Milano: per non consumare altro suolo, si costruisce in verticale. Ma in modo equo…

di Alessandro Mortarino.

Siamo a Milano, più precisamente alla Maggiolina, in via Stresa 22/24 angolo Piazzale Carbonari. Dal punto di vista urbanistico siamo in un quartiere residenziale, con villette e basse palazzine dotate di giardino (la Maggiolina), aree ad elevatissima densità abitativa (via Melchiorre Gioia) e una sviluppata area commerciale (via Cagliero).

Per molti anni anni qui è rimasto in piedi uno stabile (uso uffici/produttivo) via via inutilizzato e in progressivo stato d’abbandono. L’edificio oggi non c’è più: demolito per fare spazio ad un progetto di recupero, riuso dell’area, rigenerazione urbana (usate la terminologia che preferite…) che non prevede nuovo consumo di suolo. Al suo posto sorgerà una torre alta 86 metri per 25 piani, nella quale troveranno spazio circa cento appartamenti di ampiezze variabili tra 45 e 300 metri quadrati; accanto alla torre saranno, inoltre, realizzate due palazzine di due piani e un giardinetto condominiale. I lavori dovrebbero avviarsi nella prossima primavera e trovare completamento nel 2022.

Tutto bene, parrebbe: niente nuovo consumo di suolo, pieno recupero dell’esistente inutilizzato. Ma il progetto, come abbiamo già scritto all’inizio, insiste in un quartiere residenziale di villette e basse palazzine adiacente a una zona demograficamente già al limite. Quindi: decisamente “meno bene”.

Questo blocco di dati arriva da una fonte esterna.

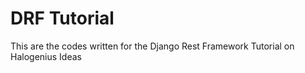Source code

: # DRF Tutorial

This are the codes written for the Django Rest Framework Tutorial on Halogenius Ideas
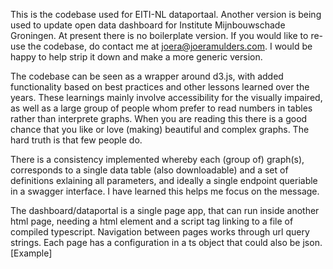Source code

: This is the codebase used for EITI-NL dataportaal. Another version is being used to update open data dashboard for Institute Mijnbouwschade Groningen. 
At present there is no boilerplate version. If you would like to re-use the codebase, do contact me at joera@joeramulders.com. I would be happy to help strip it down and make a more generic version.

The codebase can be seen as a wrapper around d3.js, with added functionality based on best practices and other lessons learned over the years. 
These learnings mainly involve accessibility for the visually impaired, as well as a large group of people whom prefer to read numbers in tables rather than interprete graphs. 
When you are reading this there is a good chance that you like or love (making) beautiful and complex graphs. The hard truth is that few people do. 

There is a consistency implemented whereby each (group of) graph(s), corresponds to a single data table (also downloadable) and a set of definitions exlaining all parameters, and ideally a single endpoint queriable in a swagger interface. I have learned this helps me focus on the message. 

The dashboard/dataportal is a single page app, that can run inside another html page, needing a html element and a script tag linking to a file of compiled typescript. 
Navigation between pages works through url query strings. Each page has a configuration in a ts object that could also be json. [Example]
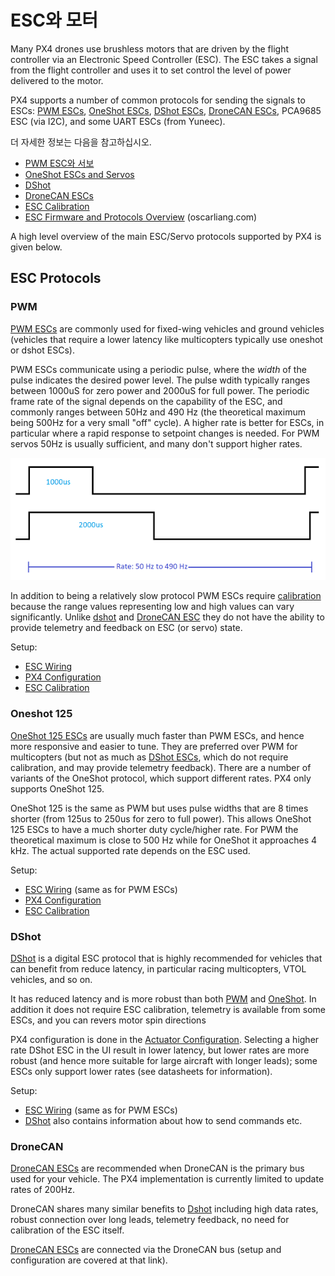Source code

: # ESC와 모터

Many PX4 drones use brushless motors that are driven by the flight controller via an Electronic Speed Controller (ESC). The ESC takes a signal from the flight controller and uses it to set control the level of power delivered to the motor.

PX4 supports a number of common protocols for sending the signals to ESCs: [PWM ESCs](../peripherals/pwm_escs_and_servo.md), [OneShot ESCs](../peripherals/oneshot.md), [DShot ESCs](../peripherals/dshot.md), [DroneCAN ESCs](../dronecan/escs.md), PCA9685 ESC (via I2C), and some UART ESCs (from Yuneec).

더 자세한 정보는 다음을 참고하십시오.
* [PWM ESC와 서보](../peripherals/pwm_escs_and_servo.md)
* [OneShot ESCs and Servos](../peripherals/oneshot.md)
* [DShot](../peripherals/dshot.md)
* [DroneCAN ESCs](../dronecan/escs.md)
* [ESC Calibration](../advanced_config/esc_calibration.md)
* [ESC Firmware and Protocols Overview](https://oscarliang.com/esc-firmware-protocols/) (oscarliang.com)

A high level overview of the main ESC/Servo protocols supported by PX4 is given below.

## ESC Protocols

### PWM

[PWM ESCs](../peripherals/pwm_escs_and_servo.md) are commonly used for fixed-wing vehicles and ground vehicles (vehicles that require a lower latency like multicopters typically use oneshot or dshot ESCs).

PWM ESCs communicate using a periodic pulse, where the *width* of the pulse indicates the desired power level. The pulse wdith typically ranges between 1000uS for zero power and 2000uS for full power. The periodic frame rate of the signal depends on the capability of the ESC, and commonly ranges between 50Hz and 490 Hz (the theoretical maximum being 500Hz for a very small "off" cycle). A higher rate is better for ESCs, in particular where a rapid response to setpoint changes is needed. For PWM servos 50Hz is usually sufficient, and many don't support higher rates.

![duty cycle for PWM](../../assets/peripherals/esc_pwm_duty_cycle.png)

In addition to being a relatively slow protocol PWM ESCs require [calibration](../advanced_config/esc_calibration.md) because the range values representing low and high values can vary significantly. Unlike [dshot](#dshot) and [DroneCAN ESC](#dronecan) they do not have the ability to provide telemetry and feedback on ESC (or servo) state.

Setup:
- [ESC Wiring](../peripherals/pwm_escs_and_servo.md)
- [PX4 Configuration](../peripherals/pwm_escs_and_servo.md#px4-configuration)
- [ESC Calibration](../advanced_config/esc_calibration.md)


### Oneshot 125

[OneShot 125 ESCs](../peripherals/oneshot.md) are usually much faster than PWM ESCs, and hence more responsive and easier to tune. They are preferred over PWM for multicopters (but not as much as [DShot ESCs](#dshot), which do not require calibration, and may provide telemetry feedback). There are a number of variants of the OneShot protocol, which support different rates. PX4 only supports OneShot 125.

OneShot 125 is the same as PWM but uses pulse widths that are 8 times shorter (from 125us to 250us for zero to full power). This allows OneShot 125 ESCs to have a much shorter duty cycle/higher rate. For PWM the theoretical maximum is close to 500 Hz while for OneShot it approaches 4 kHz. The actual supported rate depends on the ESC used.

Setup:
- [ESC Wiring](../peripherals/pwm_escs_and_servo.md) (same as for PWM ESCs)
- [PX4 Configuration](../peripherals/oneshot.md#px4-configuration)
- [ESC Calibration](../advanced_config/esc_calibration.md)

### DShot

[DShot](../peripherals/dshot.md) is a digital ESC protocol that is highly recommended for vehicles that can benefit from reduce latency, in particular racing multicopters, VTOL vehicles, and so on.

It has reduced latency and is more robust than both [PWM](#pwm) and [OneShot](#oneshot-125). In addition it does not require ESC calibration, telemetry is available from some ESCs, and you can revers motor spin directions

PX4 configuration is done in the [Actuator Configuration](../config/actuators.md). Selecting a higher rate DShot ESC in the UI result in lower latency, but lower rates are more robust (and hence more suitable for large aircraft with longer leads); some ESCs only support lower rates (see datasheets for information).

Setup:
- [ESC Wiring](../peripherals/pwm_escs_and_servo.md) (same as for PWM ESCs)
- [DShot](../peripherals/dshot.md) also contains information about how to send commands etc.

### DroneCAN

[DroneCAN ESCs](../dronecan/escs.md) are recommended when DroneCAN is the primary bus used for your vehicle. The PX4 implementation is currently limited to update rates of 200Hz.

DroneCAN shares many similar benefits to [Dshot](#dshot) including high data rates, robust connection over long leads, telemetry feedback, no need for calibration of the ESC itself.

[DroneCAN ESCs](../dronecan/escs.md) are connected via the DroneCAN bus (setup and configuration are covered at that link).
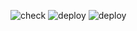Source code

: 
![check](https://github.com/jillkass/check/workflows/check/badge.svg)
![deploy](https://github.com/jillkass/check/workflows/deploy/badge.svg)
![deploy](https://github.com/jillkass/check/workflows/keepawake/badge.svg)
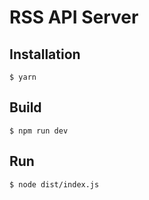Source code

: # RSS API Server

## Installation

``$ yarn``

## Build

``$ npm run dev``

## Run

``$ node dist/index.js``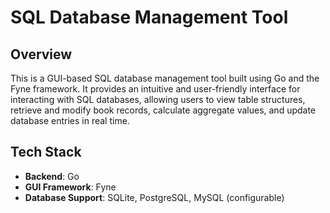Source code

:# SQL Database Management Tool

## Overview
This is a GUI-based SQL database management tool built using Go and the Fyne framework. It provides an intuitive and user-friendly interface for interacting with SQL databases, allowing users to view table structures, retrieve and modify book records, calculate aggregate values, and update database entries in real time.

## Tech Stack
- **Backend**: Go
- **GUI Framework**: Fyne
- **Database Support**: SQLite, PostgreSQL, MySQL (configurable)

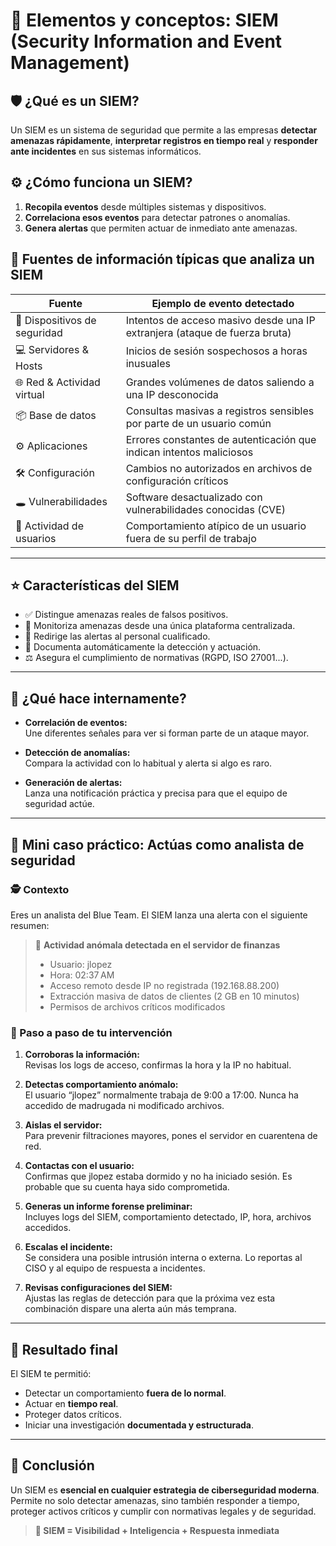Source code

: # 📌 Elementos y conceptos: SIEM (Security Information and Event Management)

## 🛡️ ¿Qué es un SIEM?

Un SIEM es un sistema de seguridad que permite a las empresas **detectar amenazas rápidamente**, **interpretar registros en tiempo real** y **responder ante incidentes** en sus sistemas informáticos.

## ⚙️ ¿Cómo funciona un SIEM?

1. **Recopila eventos** desde múltiples sistemas y dispositivos.
2. **Correlaciona esos eventos** para detectar patrones o anomalías.
3. **Genera alertas** que permiten actuar de inmediato ante amenazas.

## 🧩 Fuentes de información típicas que analiza un SIEM

| Fuente | Ejemplo de evento detectado |
|--------|-----------------------------|
| 🔐 Dispositivos de seguridad | Intentos de acceso masivo desde una IP extranjera (ataque de fuerza bruta) |
| 💻 Servidores & Hosts | Inicios de sesión sospechosos a horas inusuales |
| 🌐 Red & Actividad virtual | Grandes volúmenes de datos saliendo a una IP desconocida |
| 📦 Base de datos | Consultas masivas a registros sensibles por parte de un usuario común |
| ⚙️ Aplicaciones | Errores constantes de autenticación que indican intentos maliciosos |
| 🛠️ Configuración | Cambios no autorizados en archivos de configuración críticos |
| 🕳️ Vulnerabilidades | Software desactualizado con vulnerabilidades conocidas (CVE) |
| 👤 Actividad de usuarios | Comportamiento atípico de un usuario fuera de su perfil de trabajo |

---

## ⭐ Características del SIEM

- ✅ Distingue amenazas reales de falsos positivos.
- 🎯 Monitoriza amenazas desde una única plataforma centralizada.
- 🧠 Redirige las alertas al personal cualificado.
- 📘 Documenta automáticamente la detección y actuación.
- ⚖️ Asegura el cumplimiento de normativas (RGPD, ISO 27001...).

---

## 🔁 ¿Qué hace internamente?

- **Correlación de eventos:**  
  Une diferentes señales para ver si forman parte de un ataque mayor.

- **Detección de anomalías:**  
  Compara la actividad con lo habitual y alerta si algo es raro.

- **Generación de alertas:**  
  Lanza una notificación práctica y precisa para que el equipo de seguridad actúe.

---

## 🧪 Mini caso práctico: Actúas como analista de seguridad

### 🕵️ Contexto

Eres un analista del Blue Team. El SIEM lanza una alerta con el siguiente resumen:

> 🚨 **Actividad anómala detectada en el servidor de finanzas**  
> - Usuario: jlopez  
> - Hora: 02:37 AM  
> - Acceso remoto desde IP no registrada (192.168.88.200)  
> - Extracción masiva de datos de clientes (2 GB en 10 minutos)  
> - Permisos de archivos críticos modificados

### 🧠 Paso a paso de tu intervención

1. **Corroboras la información:**  
   Revisas los logs de acceso, confirmas la hora y la IP no habitual.

2. **Detectas comportamiento anómalo:**  
   El usuario “jlopez” normalmente trabaja de 9:00 a 17:00. Nunca ha accedido de madrugada ni modificado archivos.

3. **Aislas el servidor:**  
   Para prevenir filtraciones mayores, pones el servidor en cuarentena de red.

4. **Contactas con el usuario:**  
   Confirmas que jlopez estaba dormido y no ha iniciado sesión. Es probable que su cuenta haya sido comprometida.

5. **Generas un informe forense preliminar:**  
   Incluyes logs del SIEM, comportamiento detectado, IP, hora, archivos accedidos.

6. **Escalas el incidente:**  
   Se considera una posible intrusión interna o externa. Lo reportas al CISO y al equipo de respuesta a incidentes.

7. **Revisas configuraciones del SIEM:**  
   Ajustas las reglas de detección para que la próxima vez esta combinación dispare una alerta aún más temprana.

---

## 🎯 Resultado final

El SIEM te permitió:

- Detectar un comportamiento **fuera de lo normal**.
- Actuar en **tiempo real**.
- Proteger datos críticos.
- Iniciar una investigación **documentada y estructurada**.

---

## 🧠 Conclusión

Un SIEM es **esencial en cualquier estrategia de ciberseguridad moderna**. Permite no solo detectar amenazas, sino también responder a tiempo, proteger activos críticos y cumplir con normativas legales y de seguridad.

> **🔐 SIEM = Visibilidad + Inteligencia + Respuesta inmediata**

Tanto che il Sole 24 ore nel raccontare le magnificenze del progetto parla di “una zona notoriamente residenziale, costellata di villette e basse palazzine con giardino, che avrà la sua torre. Milano cresce in altezza anche alla Maggiolina“.
Poco importa che i 25 piani della torre verranno “calati” in un quartiere di natura ben differente: Milano crescerà in altezza anche alla Maggiolina, volete per caso che una parte della città resti senza il suo piccolo o grande grattacielo ? Che permetterà alla città di ospitare tanti nuovi cittadini, evidentemente in coda da decenni in attesa di uno spazio abitativo disponibile e smaniosi di ampliare il computo totale dei residenti della megalopoli; ogni decimale in più potrà portare, chissà, al guinness! Eppure, secondo le stime del Sunia, a Milano vi sono almeno 70mila abitazioni sfitte…

Una città che non ha più suolo da consumare e (solo per questo) sceglie di crescere in altezza e non in larghezza. Ripetendo lo stesso errore di sempre: nuove costruzioni pensate per “nonluoghi” e non per l’armonia di quartieri caratterizzati da volto e memoria storica.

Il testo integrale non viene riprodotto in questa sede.